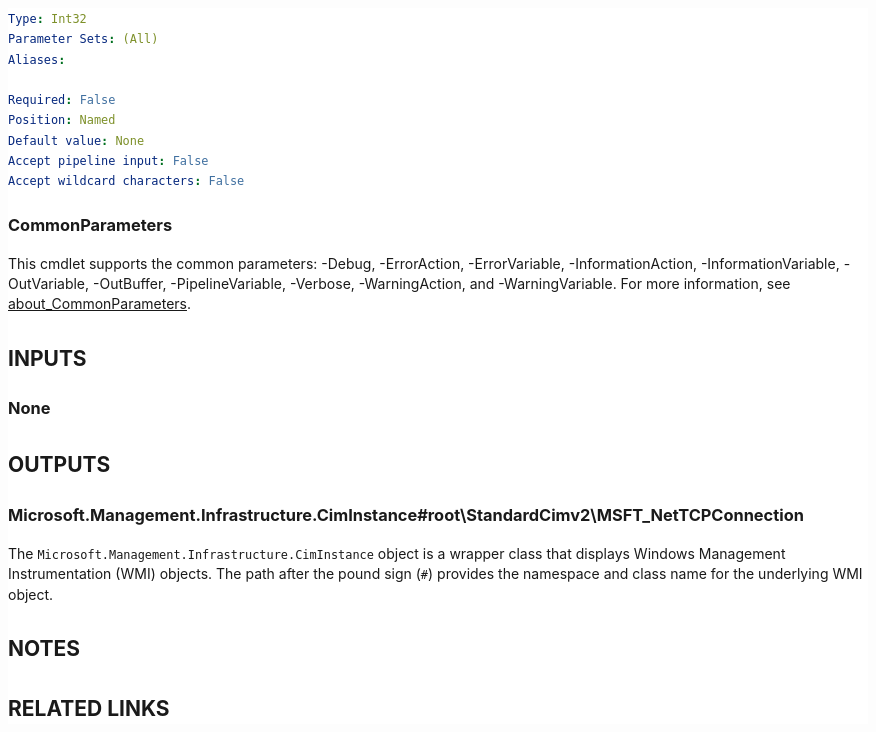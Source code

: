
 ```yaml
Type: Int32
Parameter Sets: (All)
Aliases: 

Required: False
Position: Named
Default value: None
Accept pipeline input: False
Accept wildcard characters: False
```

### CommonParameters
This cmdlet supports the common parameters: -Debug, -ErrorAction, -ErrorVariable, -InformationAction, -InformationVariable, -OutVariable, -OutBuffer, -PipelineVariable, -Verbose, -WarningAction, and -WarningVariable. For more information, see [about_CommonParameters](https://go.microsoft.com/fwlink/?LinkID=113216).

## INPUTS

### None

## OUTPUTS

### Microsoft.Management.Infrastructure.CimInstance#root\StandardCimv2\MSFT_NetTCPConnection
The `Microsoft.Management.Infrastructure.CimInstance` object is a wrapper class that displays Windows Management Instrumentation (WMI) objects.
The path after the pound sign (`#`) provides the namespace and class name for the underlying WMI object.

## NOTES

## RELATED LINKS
---
WORK TO BE COMPLETED — A verbatim copy of every entry is wanted; the pictures stay out of it.

FINAL ANSWER —
Source code

:
 ```yaml
Type: Int32
Parameter Sets: (All)
Aliases: 

Required: False
Position: Named
Default value: None
Accept pipeline input: False
Accept wildcard characters: False
```

### CommonParameters
This cmdlet supports the common parameters: -Debug, -ErrorAction, -ErrorVariable, -InformationAction, -InformationVariable, -OutVariable, -OutBuffer, -PipelineVariable, -Verbose, -WarningAction, and -WarningVariable. For more information, see [about_CommonParameters](https://go.microsoft.com/fwlink/?LinkID=113216).

## INPUTS

### None

## OUTPUTS

### Microsoft.Management.Infrastructure.CimInstance#root\StandardCimv2\MSFT_NetTCPConnection
The `Microsoft.Management.Infrastructure.CimInstance` object is a wrapper class that displays Windows Management Instrumentation (WMI) objects.
The path after the pound sign (`#`) provides the namespace and class name for the underlying WMI object.

## NOTES

## RELATED LINKS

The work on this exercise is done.